By Greenslade Blog
A Pakistani media group, Express Media, has just suffered its sixth attack in nine months, and the third within three weeks.
A hand grenade was thrown at the home of Jamshed Baghwan, the Express News bureau chief in Peshawar, on Sunday (6 April). It exploded near the gate but no one was injured.
This followed the placing of a bomb outside Baghwan’s house on 19 March, which was defused by a bomb disposal unit.
On 28 March, shots were fired at Raza Rumi, a senior analyst working for Express News, after his car was intercepted by gunmen on motorbikes in Lahore. Rumi escaped injury, but his driver died and his bodyguard was critically injured.
Rumi has been vocal in his condemnation of the Taliban and religious extremist groups.
According to an Index on Censorship report, four Express Media employees have been killed over the past nine months.
Political leaders and the government routinely condemn attacks on media workers, but have yet to take concrete action.

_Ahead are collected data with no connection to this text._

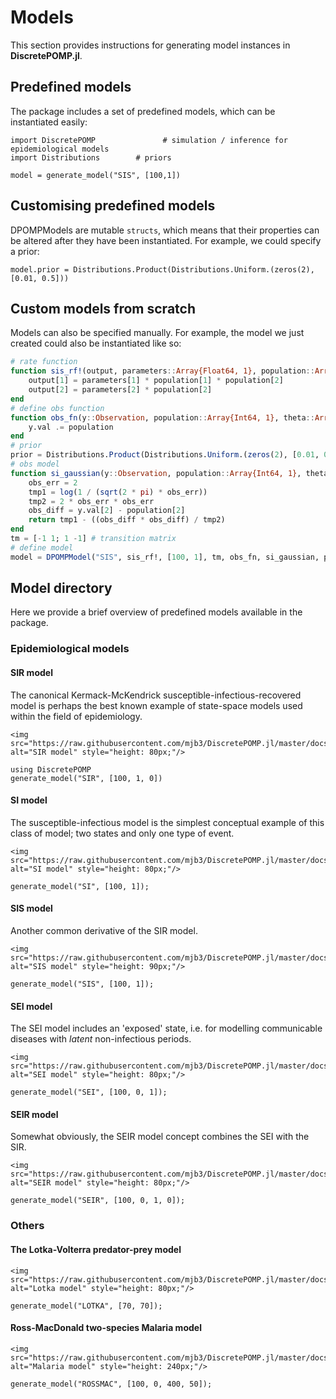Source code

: # Models

This section provides instructions for generating model instances in **DiscretePOMP.jl**.

## Predefined models

The package includes a set of predefined models, which can be instantiated easily:

```@repl 1
import DiscretePOMP               # simulation / inference for epidemiological models
import Distributions        # priors

model = generate_model("SIS", [100,1])
```

## Customising predefined models

DPOMPModels are mutable ``structs``, which means that their properties can be altered after they have been instantiated. For example, we could specify a prior:

```@repl 1
model.prior = Distributions.Product(Distributions.Uniform.(zeros(2), [0.01, 0.5]))
```

## Custom models from scratch

Models can also be specified manually. For example, the model we just created could also be instantiated like so:

``` julia
# rate function
function sis_rf!(output, parameters::Array{Float64, 1}, population::Array{Int64, 1})
    output[1] = parameters[1] * population[1] * population[2]
    output[2] = parameters[2] * population[2]
end
# define obs function
function obs_fn(y::Observation, population::Array{Int64, 1}, theta::Array{Float64,1})
    y.val .= population
end
# prior
prior = Distributions.Product(Distributions.Uniform.(zeros(2), [0.01, 0.05]))
# obs model
function si_gaussian(y::Observation, population::Array{Int64, 1}, theta::Array{Float64,1})
    obs_err = 2
    tmp1 = log(1 / (sqrt(2 * pi) * obs_err))
    tmp2 = 2 * obs_err * obs_err
    obs_diff = y.val[2] - population[2]
    return tmp1 - ((obs_diff * obs_diff) / tmp2)
end
tm = [-1 1; 1 -1] # transition matrix
# define model
model = DPOMPModel("SIS", sis_rf!, [100, 1], tm, obs_fn, si_gaussian, prior, 0)
```

## Model directory
Here we provide a brief overview of predefined models available in the package.

### Epidemiological models

#### SIR model
The canonical Kermack-McKendrick susceptible-infectious-recovered model is perhaps the best known example of state-space models used within the field of epidemiology.

```@raw html
<img src="https://raw.githubusercontent.com/mjb3/DiscretePOMP.jl/master/docs/img/sir.png" alt="SIR model" style="height: 80px;"/>
```

```@repl 1
using DiscretePOMP
generate_model("SIR", [100, 1, 0])
```

#### SI model
The susceptible-infectious model is the simplest conceptual example of this class of model; two states and only one type of event.

```@raw html
<img src="https://raw.githubusercontent.com/mjb3/DiscretePOMP.jl/master/docs/img/si.png" alt="SI model" style="height: 80px;"/>
```

```@repl 1
generate_model("SI", [100, 1]);
```

#### SIS model
Another common derivative of the SIR model.

```@raw html
<img src="https://raw.githubusercontent.com/mjb3/DiscretePOMP.jl/master/docs/img/sis.png" alt="SIS model" style="height: 90px;"/>
```

```@repl 1
generate_model("SIS", [100, 1]);
```

#### SEI model
The SEI model includes an 'exposed' state, i.e. for modelling communicable diseases with *latent* non-infectious periods.

```@raw html
<img src="https://raw.githubusercontent.com/mjb3/DiscretePOMP.jl/master/docs/img/sei.png" alt="SEI model" style="height: 80px;"/>
```
```@repl 1
generate_model("SEI", [100, 0, 1]);
```

#### SEIR model
Somewhat obviously, the SEIR model concept combines the SEI with the SIR.

```@raw html
<img src="https://raw.githubusercontent.com/mjb3/DiscretePOMP.jl/master/docs/img/seir.png" alt="SEIR model" style="height: 80px;"/>
```

```@repl 1
generate_model("SEIR", [100, 0, 1, 0]);
```

### Others

#### The Lotka-Volterra predator-prey model

```@raw html
<img src="https://raw.githubusercontent.com/mjb3/DiscretePOMP.jl/master/docs/img/lotka.png" alt="Lotka model" style="height: 80px;"/>
```

```@repl 1
generate_model("LOTKA", [70, 70]);
```

#### Ross-MacDonald two-species Malaria model

```@raw html
<img src="https://raw.githubusercontent.com/mjb3/DiscretePOMP.jl/master/docs/img/rossmac.png" alt="Malaria model" style="height: 240px;"/>
```

```@repl 1
generate_model("ROSSMAC", [100, 0, 400, 50]);
```
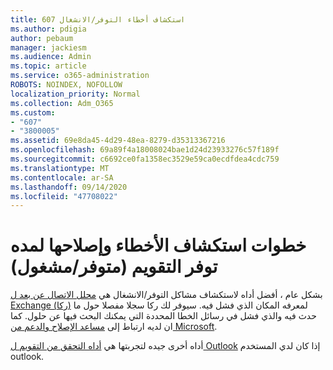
 ```yaml
---
title: 607 استكشاف أخطاء التوفر/الانشغال
ms.author: pdigia
author: pebaum
manager: jackiesm
ms.audience: Admin
ms.topic: article
ms.service: o365-administration
ROBOTS: NOINDEX, NOFOLLOW
localization_priority: Normal
ms.collection: Adm_O365
ms.custom:
- "607"
- "3800005"
ms.assetid: 69e8da45-4d29-48ea-8279-d35313367216
ms.openlocfilehash: 69a89f4a18008024bae1d24d23933276c57f189f
ms.sourcegitcommit: c6692ce0fa1358ec3529e59ca0ecdfdea4cdc759
ms.translationtype: MT
ms.contentlocale: ar-SA
ms.lasthandoff: 09/14/2020
ms.locfileid: "47708022"
---
```

# <a name="troubleshooting-steps-for-calendar-availability-freebusy"></a>خطوات استكشاف الأخطاء وإصلاحها لمده توفر التقويم (متوفر/مشغول)

بشكل عام ، أفضل أداه لاستكشاف مشاكل التوفر/الانشغال هي [محلل الاتصال عن بعد ل Exchange (ركا)](https://testconnectivity.microsoft.com/Default.aspx?testId=freeBusy) لمعرفه المكان الذي فشل فيه. سيوفر لك ركا سجلا مفصلا حول ما حدث فيه والذي فشل في رسائل الخطا المحددة التي يمكنك البحث فيها عن حلول. كما ان لديه ارتباط إلى [مساعد الإصلاح والدعم من Microsoft](https://diagnostics.office.com/).

أداه أخرى جيده لتجربتها هي [أداه التحقق من التقويم ل Outlook](https://www.microsoft.com/download/details.aspx?id=28786) إذا كان لدي المستخدم outlook.

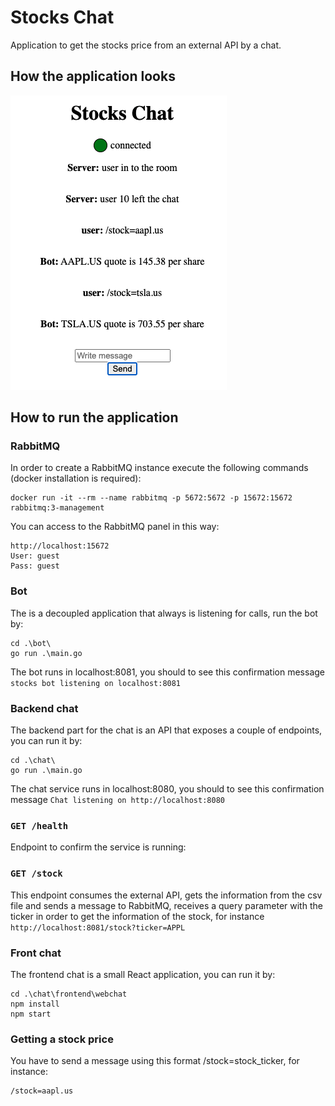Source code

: # Stocks Chat
Application to get the stocks price from an external API by a chat. 

## How the application looks
![](stock-chat-preview.png)

## How to run the application

### RabbitMQ
In order to create a RabbitMQ instance execute the following commands (docker installation is required):
```
docker run -it --rm --name rabbitmq -p 5672:5672 -p 15672:15672 rabbitmq:3-management
```
You can access to the RabbitMQ panel in this way:

```
http://localhost:15672
User: guest
Pass: guest
```
### Bot
The is a decoupled application that always is listening for calls, run the bot by:
```
cd .\bot\
go run .\main.go
```
The bot runs in localhost:8081, you should to see this confirmation message ```stocks bot listening on localhost:8081```

### Backend chat
The backend part for the chat is an API that exposes a couple of endpoints, you can run it by:
```
cd .\chat\
go run .\main.go
```
The chat service runs in localhost:8080, you should to see this confirmation message ```Chat listening on http://localhost:8080```

### `GET /health`
Endpoint to confirm the service is running:

### `GET /stock`
This endpoint consumes the external API, gets the information from the csv file and sends a message to RabbitMQ, receives a query parameter with the ticker in order to get the information of the stock, for instance ```http://localhost:8081/stock?ticker=APPL```

### Front chat
The frontend chat is a small React application, you can run it by:
```
cd .\chat\frontend\webchat
npm install
npm start

```
### Getting a stock price
You have to send a message using this format /stock=stock_ticker, for instance:
```
/stock=aapl.us
```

Kamal Siddiqi, editor of the Express Tribune, argues that there is a lack of unity among Pakistani journalists. “We have a great tradition of abiding by democratic traditions,” he wrote in his paper, “but at the same time we have done poorly in terms of sticking together. There are splinters within splinters.”
While Islamic militants openly admit to some attacks, they are not the only threat to journalists. Editors and reporters have faced intimidation from state elements, including intelligence agencies, plus members of elected political parties and business people.